Executing a handful of value-based agreements (VBAs) in today’s healthcare landscape can be a time-consuming, “all-hands-on-deck” affair. Doing so at scale will require pharma companies to do the following:

  • Evaluate the product portfolio. Companies need to determine whether their portfolios allow them to be credible value-based players. And that means influencing R&D efforts to account for the downstream payer/provider realities as well as creating beyond-the-pill offerings.
  • Establish an alliance management function. This internal function will be responsible for a growing number of value-based agreements, including ones that could get quite complex in terms of bringing different stakeholders to the table.
  • Upskill the KAM team. Companies will need to ensure that the KAM team is prepared to have value-based dialogue with their customers as opposed to the rebate negotiation focused dialogue they’re accustomed to today.
  • Establish a collaborative model. Collaboration between the commercial, medical affairs and health economics and outcomes research groups will be critical to support VBAs.
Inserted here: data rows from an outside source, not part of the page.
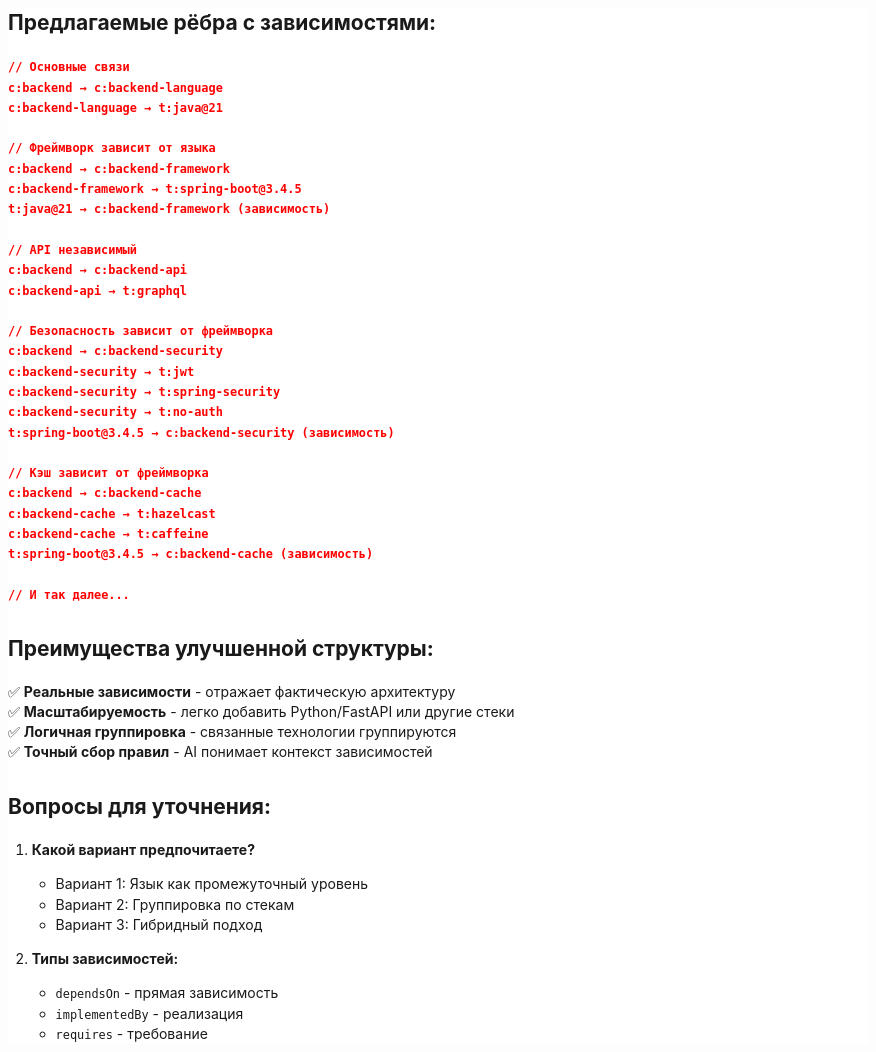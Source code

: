 ## Предлагаемые рёбра с зависимостями:

```json
// Основные связи
c:backend → c:backend-language
c:backend-language → t:java@21

// Фреймворк зависит от языка
c:backend → c:backend-framework
c:backend-framework → t:spring-boot@3.4.5
t:java@21 → c:backend-framework (зависимость)

// API независимый
c:backend → c:backend-api
c:backend-api → t:graphql

// Безопасность зависит от фреймворка
c:backend → c:backend-security
c:backend-security → t:jwt
c:backend-security → t:spring-security
c:backend-security → t:no-auth
t:spring-boot@3.4.5 → c:backend-security (зависимость)

// Кэш зависит от фреймворка
c:backend → c:backend-cache
c:backend-cache → t:hazelcast
c:backend-cache → t:caffeine
t:spring-boot@3.4.5 → c:backend-cache (зависимость)

// И так далее...
```

## Преимущества улучшенной структуры:

✅ **Реальные зависимости** - отражает фактическую архитектуру  
✅ **Масштабируемость** - легко добавить Python/FastAPI или другие стеки  
✅ **Логичная группировка** - связанные технологии группируются  
✅ **Точный сбор правил** - AI понимает контекст зависимостей  

## Вопросы для уточнения:

1. **Какой вариант предпочитаете?**
   - Вариант 1: Язык как промежуточный уровень
   - Вариант 2: Группировка по стекам
   - Вариант 3: Гибридный подход

2. **Типы зависимостей:**
   - `dependsOn` - прямая зависимость
   - `implementedBy` - реализация
   - `requires` - требование
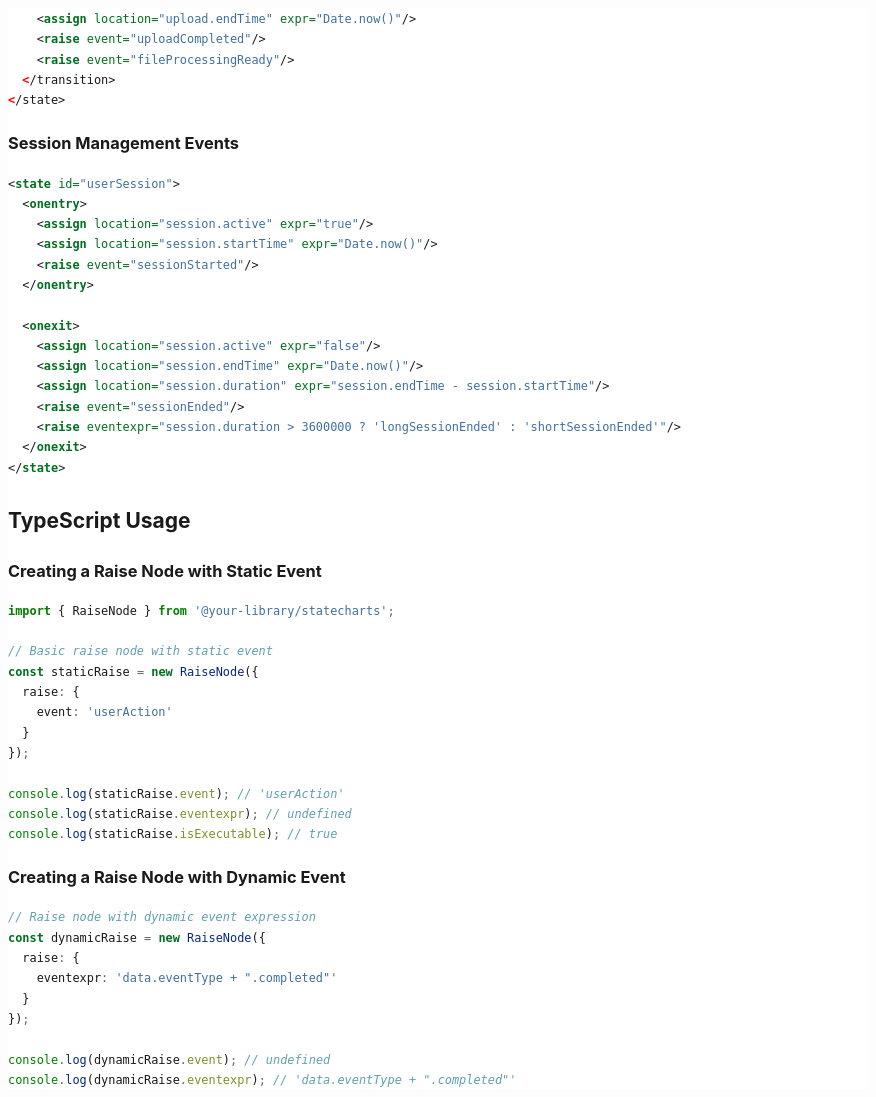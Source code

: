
 ```xml
    <assign location="upload.endTime" expr="Date.now()"/>
    <raise event="uploadCompleted"/>
    <raise event="fileProcessingReady"/>
  </transition>
</state>
```

### Session Management Events

```xml
<state id="userSession">
  <onentry>
    <assign location="session.active" expr="true"/>
    <assign location="session.startTime" expr="Date.now()"/>
    <raise event="sessionStarted"/>
  </onentry>
  
  <onexit>
    <assign location="session.active" expr="false"/>
    <assign location="session.endTime" expr="Date.now()"/>
    <assign location="session.duration" expr="session.endTime - session.startTime"/>
    <raise event="sessionEnded"/>
    <raise eventexpr="session.duration > 3600000 ? 'longSessionEnded' : 'shortSessionEnded'"/>
  </onexit>
</state>
```

## TypeScript Usage

### Creating a Raise Node with Static Event

```typescript
import { RaiseNode } from '@your-library/statecharts';

// Basic raise node with static event
const staticRaise = new RaiseNode({
  raise: {
    event: 'userAction'
  }
});

console.log(staticRaise.event); // 'userAction'
console.log(staticRaise.eventexpr); // undefined
console.log(staticRaise.isExecutable); // true
```

### Creating a Raise Node with Dynamic Event

```typescript
// Raise node with dynamic event expression
const dynamicRaise = new RaiseNode({
  raise: {
    eventexpr: 'data.eventType + ".completed"'
  }
});

console.log(dynamicRaise.event); // undefined
console.log(dynamicRaise.eventexpr); // 'data.eventType + ".completed"'
```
  • Empower the finance team. The finance team will need to be brought up to speed to handle the deal modeling of VBAs and to understand the implication across the portfolio. P&L accounting also will need to change as the cash flow from a VBA may follow a different timeline than the traditional way of recognizing the revenue.
  • Create an enterprise patient data capability. Companies need to be equipped to handle patient outcomes data in a HIPAA compliant manner and also be able to link patient data from digital devices, claims, etc.
  • Partner with the regulatory team every step of the way. As U.S. policies in this space continue to evolve, pharma companies will need help from the experts to stay abreast of policy changes and be prepared to shape the partnership specifics accordingly.
  • Fine-tune the contract operations function. Manufacturers need to be able to quantify the post-deal financial implications of the VBA. This may mean bringing in a neutral third party that adjudicates the claims for all stakeholders involved.

How much time is needed to make a transition of this magnitude is anybody’s guess, but all signs point to a not-too-distant future. There are disruptive forces from the world’s tech leaders like Apple and Google. Likewise, we’re likely to soon see a world without rebates in the Medicare space which could then eventually extend to the commercial space, too. Pharma companies will be challenged by setting a high bar for themselves while also transforming their business models toward value-based care before they miss their “moment.”